黒き噂の辣腕社長は強がり契約妻に生涯愛を絶やさない
「どうして俺にひと言も相談しないんだ」

 翌日の午後になり、まだ残っていた荷物を片づけていたところに大和がやってきた。

「ちょっと、大和! 乙女の部屋にノックもなく勝手に入って来るなんて失礼すぎる」

 お姉ちゃんはそんな子に育てた覚えはないと怒ってみせた私に、大和は不満を隠さない。

「俺は依都の弟になった覚えはない。それよりも、これはどういうことなんだ」

 午前中に届いたばかりの段ボールが積まれた一角を、大和がジロっと睨みつける。
 私が仕事を辞めて戻ってきたと、大和は祖父母から聞いたようだ。

「どうって、実家に戻ってきたのよ」

「もっとちゃんと考えろよ」

「十分に考えたんだよ」

 ヒートアップする彼に、努めて冷静に言い返す。
 退職したことに後悔はまったくないものの、不機嫌な大和を目の前にするとなぜか後ろめたく感じた。
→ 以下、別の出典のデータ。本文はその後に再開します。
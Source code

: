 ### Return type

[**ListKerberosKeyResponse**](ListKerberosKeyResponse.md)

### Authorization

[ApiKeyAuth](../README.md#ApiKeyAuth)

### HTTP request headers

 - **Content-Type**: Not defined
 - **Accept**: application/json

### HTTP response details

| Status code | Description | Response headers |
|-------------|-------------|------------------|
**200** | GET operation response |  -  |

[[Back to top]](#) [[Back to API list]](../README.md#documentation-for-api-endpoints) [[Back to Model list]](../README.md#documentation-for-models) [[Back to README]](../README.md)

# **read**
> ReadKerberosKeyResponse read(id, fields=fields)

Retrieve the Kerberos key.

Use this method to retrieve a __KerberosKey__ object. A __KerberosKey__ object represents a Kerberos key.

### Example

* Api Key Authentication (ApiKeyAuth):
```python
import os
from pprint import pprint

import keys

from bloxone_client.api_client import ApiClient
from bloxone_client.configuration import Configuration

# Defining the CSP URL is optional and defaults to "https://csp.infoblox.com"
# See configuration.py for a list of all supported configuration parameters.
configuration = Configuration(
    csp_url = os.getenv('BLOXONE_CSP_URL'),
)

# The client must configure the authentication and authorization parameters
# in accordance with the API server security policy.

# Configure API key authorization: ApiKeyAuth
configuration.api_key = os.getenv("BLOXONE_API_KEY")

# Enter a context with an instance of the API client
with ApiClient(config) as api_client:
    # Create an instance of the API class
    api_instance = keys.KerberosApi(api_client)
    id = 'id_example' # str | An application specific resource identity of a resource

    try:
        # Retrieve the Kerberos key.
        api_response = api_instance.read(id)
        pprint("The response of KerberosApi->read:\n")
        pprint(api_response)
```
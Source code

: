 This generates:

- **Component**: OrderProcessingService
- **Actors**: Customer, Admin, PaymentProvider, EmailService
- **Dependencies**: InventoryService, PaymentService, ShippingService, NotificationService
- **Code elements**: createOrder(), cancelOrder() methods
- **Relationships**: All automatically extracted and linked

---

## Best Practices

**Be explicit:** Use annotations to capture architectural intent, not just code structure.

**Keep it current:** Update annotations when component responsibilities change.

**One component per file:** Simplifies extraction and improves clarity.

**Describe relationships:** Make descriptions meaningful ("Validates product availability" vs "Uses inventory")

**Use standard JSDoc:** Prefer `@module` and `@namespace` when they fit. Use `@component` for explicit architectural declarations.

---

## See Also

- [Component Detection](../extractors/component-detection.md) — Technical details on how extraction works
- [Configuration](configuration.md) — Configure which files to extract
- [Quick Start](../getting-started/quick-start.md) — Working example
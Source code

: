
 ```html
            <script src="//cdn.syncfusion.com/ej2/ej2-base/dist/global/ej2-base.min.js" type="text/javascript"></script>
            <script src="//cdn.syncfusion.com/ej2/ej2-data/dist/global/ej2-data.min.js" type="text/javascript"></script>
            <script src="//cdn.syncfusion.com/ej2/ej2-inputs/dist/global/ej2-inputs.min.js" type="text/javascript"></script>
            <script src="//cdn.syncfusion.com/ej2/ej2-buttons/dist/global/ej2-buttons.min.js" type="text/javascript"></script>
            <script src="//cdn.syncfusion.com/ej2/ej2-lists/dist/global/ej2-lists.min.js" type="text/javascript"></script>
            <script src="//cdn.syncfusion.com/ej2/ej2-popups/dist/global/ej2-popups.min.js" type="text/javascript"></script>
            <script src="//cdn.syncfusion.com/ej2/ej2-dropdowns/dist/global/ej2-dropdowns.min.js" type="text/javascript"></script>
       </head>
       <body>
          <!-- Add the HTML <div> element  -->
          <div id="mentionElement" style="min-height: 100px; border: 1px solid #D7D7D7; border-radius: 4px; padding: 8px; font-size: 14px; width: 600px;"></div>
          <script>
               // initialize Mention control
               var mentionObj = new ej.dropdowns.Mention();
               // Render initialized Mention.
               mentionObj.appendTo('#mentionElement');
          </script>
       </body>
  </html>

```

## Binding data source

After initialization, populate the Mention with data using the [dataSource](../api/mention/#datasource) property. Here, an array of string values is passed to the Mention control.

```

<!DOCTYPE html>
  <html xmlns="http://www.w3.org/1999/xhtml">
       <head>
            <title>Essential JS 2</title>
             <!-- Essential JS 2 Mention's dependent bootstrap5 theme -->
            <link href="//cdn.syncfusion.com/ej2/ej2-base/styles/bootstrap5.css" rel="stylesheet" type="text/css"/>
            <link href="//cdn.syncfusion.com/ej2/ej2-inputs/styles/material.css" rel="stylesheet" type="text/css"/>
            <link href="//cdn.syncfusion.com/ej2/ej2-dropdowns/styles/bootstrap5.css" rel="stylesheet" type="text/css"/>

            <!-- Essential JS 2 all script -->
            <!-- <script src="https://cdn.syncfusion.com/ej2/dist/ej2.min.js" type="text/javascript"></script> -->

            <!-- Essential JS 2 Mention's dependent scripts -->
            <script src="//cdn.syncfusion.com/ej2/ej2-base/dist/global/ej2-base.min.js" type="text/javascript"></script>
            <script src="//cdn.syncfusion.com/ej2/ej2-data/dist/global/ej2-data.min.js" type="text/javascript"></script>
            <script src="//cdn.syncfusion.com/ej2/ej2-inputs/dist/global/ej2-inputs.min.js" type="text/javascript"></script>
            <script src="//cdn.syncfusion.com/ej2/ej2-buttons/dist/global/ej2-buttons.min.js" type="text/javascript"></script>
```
「だからそんな一大決心をする前に、どうして俺に話してくれなかったんだよ」

 ふいっと視線を外した大和に、彼は拗ねているのだとピンっと来る。
 体ばかり大きくなったのに、こういうところは昔のままだと密かにほっこりした。

「ごめんね。大和はいつだって私たちの力になってくれるし、糸貫庵にもすごく貢献してくれているのに。今回のことを、私ひとりで決めちゃって」

 口調を和らげた私に、再び大和がこちらを見る。
 彼にはお世話になってばかりなのに、たしかに不誠実な伝わり方になってしまったかもしれない。これから一緒に働くのだし、配慮が足りなかった私が悪い。

「大和が気にかけてくれるのは、本当にありがたいって思ってるんだよ。でも、私がいつかは糸貫庵に戻るって決めていたのは知っていたよね? それが今だっただけ。見切り発車みたいな思いつきで、退職を決めたわけじゃないから」

 状況を説明してようやく納得してくれたのか、大和の表情が緩む。